[TASK ITEM]
Copy out each line of the data that includes the string "frac".
Segment Start: INFORMATION SUPPLIED
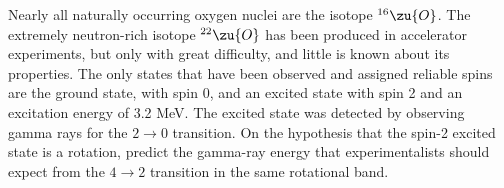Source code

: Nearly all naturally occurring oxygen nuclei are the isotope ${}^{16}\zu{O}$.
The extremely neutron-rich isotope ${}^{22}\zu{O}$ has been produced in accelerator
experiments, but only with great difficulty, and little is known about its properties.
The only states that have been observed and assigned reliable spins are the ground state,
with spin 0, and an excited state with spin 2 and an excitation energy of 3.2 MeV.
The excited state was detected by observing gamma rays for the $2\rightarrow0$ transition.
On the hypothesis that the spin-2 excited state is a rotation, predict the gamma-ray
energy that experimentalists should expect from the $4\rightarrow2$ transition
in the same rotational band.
Segment End: INFORMATION SUPPLIED
Segment Start: INFORMATION SUPPLIED
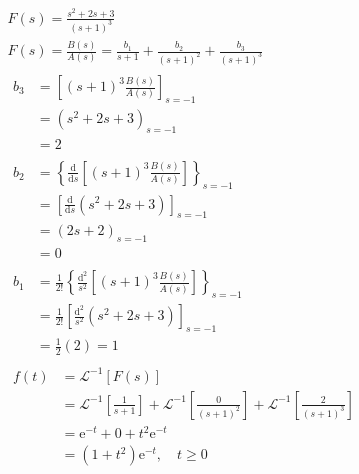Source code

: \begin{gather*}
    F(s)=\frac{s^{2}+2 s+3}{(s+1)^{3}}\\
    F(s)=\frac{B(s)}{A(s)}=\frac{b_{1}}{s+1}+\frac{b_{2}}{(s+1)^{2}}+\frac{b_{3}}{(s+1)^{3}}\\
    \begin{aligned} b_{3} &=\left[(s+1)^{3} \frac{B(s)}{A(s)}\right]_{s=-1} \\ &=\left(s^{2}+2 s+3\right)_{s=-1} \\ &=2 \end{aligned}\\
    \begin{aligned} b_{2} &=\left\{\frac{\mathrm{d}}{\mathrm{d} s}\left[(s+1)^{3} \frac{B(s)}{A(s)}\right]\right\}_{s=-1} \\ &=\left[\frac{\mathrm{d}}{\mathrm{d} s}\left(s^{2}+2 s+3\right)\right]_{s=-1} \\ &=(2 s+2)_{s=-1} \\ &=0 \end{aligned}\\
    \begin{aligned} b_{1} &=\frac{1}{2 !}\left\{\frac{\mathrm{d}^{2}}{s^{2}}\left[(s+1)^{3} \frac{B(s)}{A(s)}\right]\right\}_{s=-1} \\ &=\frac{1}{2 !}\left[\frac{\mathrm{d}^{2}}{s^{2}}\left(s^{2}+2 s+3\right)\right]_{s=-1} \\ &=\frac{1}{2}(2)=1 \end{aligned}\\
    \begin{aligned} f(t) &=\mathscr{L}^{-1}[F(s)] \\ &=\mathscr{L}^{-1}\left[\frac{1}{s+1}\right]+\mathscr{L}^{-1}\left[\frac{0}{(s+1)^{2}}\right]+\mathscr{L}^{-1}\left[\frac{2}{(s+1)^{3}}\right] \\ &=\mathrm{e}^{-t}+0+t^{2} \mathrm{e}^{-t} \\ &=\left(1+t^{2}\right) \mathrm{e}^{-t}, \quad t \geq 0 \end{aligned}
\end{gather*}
Segment End: INFORMATION SUPPLIED
[RESULT OF THIS EXERCISE]
    F(s)=\frac{s^{2}+2 s+3}{(s+1)^{3}}\\
    F(s)=\frac{B(s)}{A(s)}=\frac{b_{1}}{s+1}+\frac{b_{2}}{(s+1)^{2}}+\frac{b_{3}}{(s+1)^{3}}\\
    \begin{aligned} b_{3} &=\left[(s+1)^{3} \frac{B(s)}{A(s)}\right]_{s=-1} \\ &=\left(s^{2}+2 s+3\right)_{s=-1} \\ &=2 \end{aligned}\\
    \begin{aligned} b_{2} &=\left\{\frac{\mathrm{d}}{\mathrm{d} s}\left[(s+1)^{3} \frac{B(s)}{A(s)}\right]\right\}_{s=-1} \\ &=\left[\frac{\mathrm{d}}{\mathrm{d} s}\left(s^{2}+2 s+3\right)\right]_{s=-1} \\ &=(2 s+2)_{s=-1} \\ &=0 \end{aligned}\\
    \begin{aligned} b_{1} &=\frac{1}{2 !}\left\{\frac{\mathrm{d}^{2}}{s^{2}}\left[(s+1)^{3} \frac{B(s)}{A(s)}\right]\right\}_{s=-1} \\ &=\frac{1}{2 !}\left[\frac{\mathrm{d}^{2}}{s^{2}}\left(s^{2}+2 s+3\right)\right]_{s=-1} \\ &=\frac{1}{2}(2)=1 \end{aligned}\\
    \begin{aligned} f(t) &=\mathscr{L}^{-1}[F(s)] \\ &=\mathscr{L}^{-1}\left[\frac{1}{s+1}\right]+\mathscr{L}^{-1}\left[\frac{0}{(s+1)^{2}}\right]+\mathscr{L}^{-1}\left[\frac{2}{(s+1)^{3}}\right] \\ &=\mathrm{e}^{-t}+0+t^{2} \mathrm{e}^{-t} \\ &=\left(1+t^{2}\right) \mathrm{e}^{-t}, \quad t \geq 0 \end{aligned}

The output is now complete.